ABSTRACT

Critics such as Sandy Stone (1991) and Gayle Salamon (2010) challenged the binary framework in traditional MTF (male-to-female) trans autobiographies such as Jan Morris’s Conundrum (1974), which present transition as a linear progression between two fixed gender categories, defined largely by genitalia. Building on Stone’s and Salamon’s insights, trans literature and criticism have sought to broaden the notion of trans experience by delving into issues of nonbinary and genderqueer subjectivities, trans temporalities, and Indigenous and racialized trans lives. This chapter contributes to critical inquiries into the diversity of trans experience by examining how certain trans literary texts highlight issues of nonbinary and intersex embodiments, detransition, and nonhuman transformations to challenge the linear and genital-centric view of transition.
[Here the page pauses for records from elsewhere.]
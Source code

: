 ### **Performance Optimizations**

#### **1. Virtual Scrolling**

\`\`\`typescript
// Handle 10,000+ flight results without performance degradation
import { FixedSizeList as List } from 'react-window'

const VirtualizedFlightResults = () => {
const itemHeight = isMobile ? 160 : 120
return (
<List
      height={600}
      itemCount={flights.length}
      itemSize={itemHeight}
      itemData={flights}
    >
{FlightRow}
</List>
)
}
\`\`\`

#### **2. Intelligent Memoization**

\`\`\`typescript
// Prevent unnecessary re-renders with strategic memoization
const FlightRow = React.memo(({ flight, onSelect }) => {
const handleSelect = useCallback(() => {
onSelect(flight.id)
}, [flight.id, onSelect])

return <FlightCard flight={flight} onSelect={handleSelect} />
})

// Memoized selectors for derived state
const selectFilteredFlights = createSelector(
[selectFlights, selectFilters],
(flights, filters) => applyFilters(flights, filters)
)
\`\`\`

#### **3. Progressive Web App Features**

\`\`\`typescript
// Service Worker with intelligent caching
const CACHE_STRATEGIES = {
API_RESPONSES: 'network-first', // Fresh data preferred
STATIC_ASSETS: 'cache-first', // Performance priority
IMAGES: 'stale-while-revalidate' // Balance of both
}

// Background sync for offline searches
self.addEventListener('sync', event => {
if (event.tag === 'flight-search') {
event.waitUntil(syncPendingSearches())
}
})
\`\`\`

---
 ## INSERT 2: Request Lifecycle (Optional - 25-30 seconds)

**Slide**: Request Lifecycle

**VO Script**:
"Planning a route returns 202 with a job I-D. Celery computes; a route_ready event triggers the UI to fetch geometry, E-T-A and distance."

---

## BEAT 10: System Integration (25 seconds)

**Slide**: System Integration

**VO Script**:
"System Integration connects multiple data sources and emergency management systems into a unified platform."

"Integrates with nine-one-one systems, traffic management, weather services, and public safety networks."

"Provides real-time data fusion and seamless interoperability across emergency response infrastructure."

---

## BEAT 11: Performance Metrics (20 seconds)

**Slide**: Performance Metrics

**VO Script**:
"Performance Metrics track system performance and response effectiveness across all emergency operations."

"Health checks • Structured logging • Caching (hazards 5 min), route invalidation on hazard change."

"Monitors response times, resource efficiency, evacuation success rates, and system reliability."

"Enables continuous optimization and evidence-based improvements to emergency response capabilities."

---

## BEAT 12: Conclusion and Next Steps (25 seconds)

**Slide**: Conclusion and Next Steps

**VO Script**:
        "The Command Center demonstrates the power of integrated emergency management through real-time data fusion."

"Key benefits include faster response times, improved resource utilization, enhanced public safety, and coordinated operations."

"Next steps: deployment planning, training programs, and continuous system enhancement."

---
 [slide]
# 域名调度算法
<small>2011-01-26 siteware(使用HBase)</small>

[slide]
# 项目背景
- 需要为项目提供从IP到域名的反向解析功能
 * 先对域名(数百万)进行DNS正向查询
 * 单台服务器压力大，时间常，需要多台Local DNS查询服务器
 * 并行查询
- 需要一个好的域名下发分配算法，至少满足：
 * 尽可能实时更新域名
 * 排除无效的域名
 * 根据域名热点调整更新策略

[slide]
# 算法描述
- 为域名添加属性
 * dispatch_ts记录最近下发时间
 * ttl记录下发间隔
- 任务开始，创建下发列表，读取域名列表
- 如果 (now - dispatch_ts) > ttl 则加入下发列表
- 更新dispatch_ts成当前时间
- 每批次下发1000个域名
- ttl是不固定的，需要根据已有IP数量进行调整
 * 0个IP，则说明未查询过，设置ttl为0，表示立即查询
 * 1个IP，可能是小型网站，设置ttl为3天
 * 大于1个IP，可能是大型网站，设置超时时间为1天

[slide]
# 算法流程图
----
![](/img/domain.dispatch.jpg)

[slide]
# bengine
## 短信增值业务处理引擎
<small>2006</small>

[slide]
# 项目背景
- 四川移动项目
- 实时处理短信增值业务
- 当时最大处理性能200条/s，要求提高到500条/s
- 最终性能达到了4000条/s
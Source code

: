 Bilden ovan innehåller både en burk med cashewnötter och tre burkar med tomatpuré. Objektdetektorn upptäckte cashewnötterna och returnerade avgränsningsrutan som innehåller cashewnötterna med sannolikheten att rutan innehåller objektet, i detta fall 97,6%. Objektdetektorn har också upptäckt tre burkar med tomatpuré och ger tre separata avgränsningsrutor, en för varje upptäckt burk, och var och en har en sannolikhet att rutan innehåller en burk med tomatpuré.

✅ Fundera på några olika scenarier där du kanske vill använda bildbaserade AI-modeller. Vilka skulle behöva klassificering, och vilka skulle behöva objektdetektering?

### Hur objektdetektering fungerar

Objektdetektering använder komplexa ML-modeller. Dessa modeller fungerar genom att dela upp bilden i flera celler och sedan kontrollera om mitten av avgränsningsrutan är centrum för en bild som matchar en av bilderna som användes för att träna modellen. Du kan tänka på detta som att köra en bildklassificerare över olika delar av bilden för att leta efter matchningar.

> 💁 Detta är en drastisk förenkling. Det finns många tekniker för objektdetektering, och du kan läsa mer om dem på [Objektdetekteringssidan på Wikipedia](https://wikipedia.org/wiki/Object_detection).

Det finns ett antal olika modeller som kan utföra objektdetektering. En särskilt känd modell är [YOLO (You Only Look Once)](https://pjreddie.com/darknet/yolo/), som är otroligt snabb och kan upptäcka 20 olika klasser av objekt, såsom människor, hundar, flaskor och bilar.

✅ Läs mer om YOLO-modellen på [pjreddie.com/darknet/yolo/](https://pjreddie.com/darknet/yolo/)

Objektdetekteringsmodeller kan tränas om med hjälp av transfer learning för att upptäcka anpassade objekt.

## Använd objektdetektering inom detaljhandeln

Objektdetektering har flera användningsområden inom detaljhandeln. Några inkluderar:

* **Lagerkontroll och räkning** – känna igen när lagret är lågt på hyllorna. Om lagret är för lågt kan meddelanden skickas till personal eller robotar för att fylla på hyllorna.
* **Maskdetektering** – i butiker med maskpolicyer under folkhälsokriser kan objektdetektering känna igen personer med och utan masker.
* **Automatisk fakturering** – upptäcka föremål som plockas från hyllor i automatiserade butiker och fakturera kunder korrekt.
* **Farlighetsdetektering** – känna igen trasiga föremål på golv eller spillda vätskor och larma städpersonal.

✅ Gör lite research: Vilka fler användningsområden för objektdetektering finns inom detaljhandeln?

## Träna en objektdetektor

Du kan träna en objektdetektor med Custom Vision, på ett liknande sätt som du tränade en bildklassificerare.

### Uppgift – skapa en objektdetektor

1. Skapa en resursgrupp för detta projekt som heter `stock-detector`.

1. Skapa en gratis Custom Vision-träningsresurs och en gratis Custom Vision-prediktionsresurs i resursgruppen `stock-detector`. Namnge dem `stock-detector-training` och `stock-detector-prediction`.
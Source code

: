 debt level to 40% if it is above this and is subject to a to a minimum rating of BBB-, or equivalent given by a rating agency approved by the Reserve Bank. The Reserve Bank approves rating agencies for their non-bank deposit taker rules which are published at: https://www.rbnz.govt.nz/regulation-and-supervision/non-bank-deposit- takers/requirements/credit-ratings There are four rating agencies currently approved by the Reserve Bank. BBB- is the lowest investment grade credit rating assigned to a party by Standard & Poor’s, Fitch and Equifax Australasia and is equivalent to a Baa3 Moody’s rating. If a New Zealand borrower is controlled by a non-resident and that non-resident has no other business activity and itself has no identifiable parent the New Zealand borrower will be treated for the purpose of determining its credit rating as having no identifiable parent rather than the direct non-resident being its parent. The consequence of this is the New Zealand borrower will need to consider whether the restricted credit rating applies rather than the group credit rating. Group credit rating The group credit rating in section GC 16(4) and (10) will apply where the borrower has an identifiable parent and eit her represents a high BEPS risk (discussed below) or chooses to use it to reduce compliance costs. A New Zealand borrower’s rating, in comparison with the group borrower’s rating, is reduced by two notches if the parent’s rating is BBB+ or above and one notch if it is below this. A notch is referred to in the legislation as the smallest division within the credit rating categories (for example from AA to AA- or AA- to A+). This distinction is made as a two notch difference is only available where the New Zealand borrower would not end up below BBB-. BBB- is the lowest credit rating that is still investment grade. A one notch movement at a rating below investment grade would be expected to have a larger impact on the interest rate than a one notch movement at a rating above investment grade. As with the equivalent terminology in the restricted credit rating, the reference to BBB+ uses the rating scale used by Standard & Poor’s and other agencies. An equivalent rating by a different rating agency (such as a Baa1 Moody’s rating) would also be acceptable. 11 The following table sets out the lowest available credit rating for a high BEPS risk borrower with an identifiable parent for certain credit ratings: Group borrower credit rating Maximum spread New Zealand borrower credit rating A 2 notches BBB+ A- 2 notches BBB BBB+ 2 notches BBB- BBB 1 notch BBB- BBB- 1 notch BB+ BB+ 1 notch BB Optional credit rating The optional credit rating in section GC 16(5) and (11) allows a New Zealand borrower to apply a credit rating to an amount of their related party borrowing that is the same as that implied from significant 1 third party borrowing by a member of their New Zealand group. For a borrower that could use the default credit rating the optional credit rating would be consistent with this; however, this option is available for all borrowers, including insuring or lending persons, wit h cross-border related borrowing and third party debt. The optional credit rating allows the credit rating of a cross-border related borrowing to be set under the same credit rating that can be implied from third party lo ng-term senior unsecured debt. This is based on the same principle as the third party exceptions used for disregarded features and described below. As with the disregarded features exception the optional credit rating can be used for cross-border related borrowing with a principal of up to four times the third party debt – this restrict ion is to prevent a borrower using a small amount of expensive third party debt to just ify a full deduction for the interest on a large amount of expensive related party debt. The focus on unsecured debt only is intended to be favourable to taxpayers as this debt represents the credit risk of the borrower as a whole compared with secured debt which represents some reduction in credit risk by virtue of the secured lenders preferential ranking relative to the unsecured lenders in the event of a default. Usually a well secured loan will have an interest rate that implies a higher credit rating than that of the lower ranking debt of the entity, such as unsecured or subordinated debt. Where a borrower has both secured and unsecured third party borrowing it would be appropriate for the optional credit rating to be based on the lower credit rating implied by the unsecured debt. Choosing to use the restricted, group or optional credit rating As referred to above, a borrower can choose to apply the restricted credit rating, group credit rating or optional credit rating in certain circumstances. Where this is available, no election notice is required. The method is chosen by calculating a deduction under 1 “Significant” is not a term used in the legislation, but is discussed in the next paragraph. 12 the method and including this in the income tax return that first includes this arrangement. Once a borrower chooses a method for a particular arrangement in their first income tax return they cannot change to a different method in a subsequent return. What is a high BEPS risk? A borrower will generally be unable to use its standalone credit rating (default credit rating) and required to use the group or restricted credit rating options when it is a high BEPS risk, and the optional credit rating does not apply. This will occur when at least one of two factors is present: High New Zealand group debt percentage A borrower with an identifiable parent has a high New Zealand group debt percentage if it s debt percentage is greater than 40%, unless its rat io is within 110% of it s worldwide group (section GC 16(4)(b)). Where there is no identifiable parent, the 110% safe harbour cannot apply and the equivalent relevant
Works such as Leslie Feinberg’s Stone Butch Blues (1993), Jeffrey Eugenides’s Middlesex (2002), Torrey Peters’s Detransition, Baby (2021), and Callum Angus’s A Natural History of Transition (2021) feature scenarios where a nonbinary person undergoes masculinizing body modification without identifying themself as male, an intersex person identifies as male and yet lets his AFAB (assigned female at birth) self fitfully inhabit their intersex body, a trans woman detransitions, a trans person undergoes multiple geological transformations, and a trans man pauses his transition to have children or becomes a monster. Together, these texts move beyond the narrow spectrum of the transfeminine/transmasculine to a broader conception of trans experiences. In particular, the more-than-human transitions in Angus’s stories highlight multifarious meanings of transition, which need not be limited to or defined by genital surgeries. In a literary world where a trans person can become a rock or a monster, transition is not a linear and fixed process, but rather a complex and multifaceted experience that can take many forms. These stories also underscore that transition involves more than self-identification and that gender is situational knowledge contingent on various social, cultural, historical, and environmental contexts.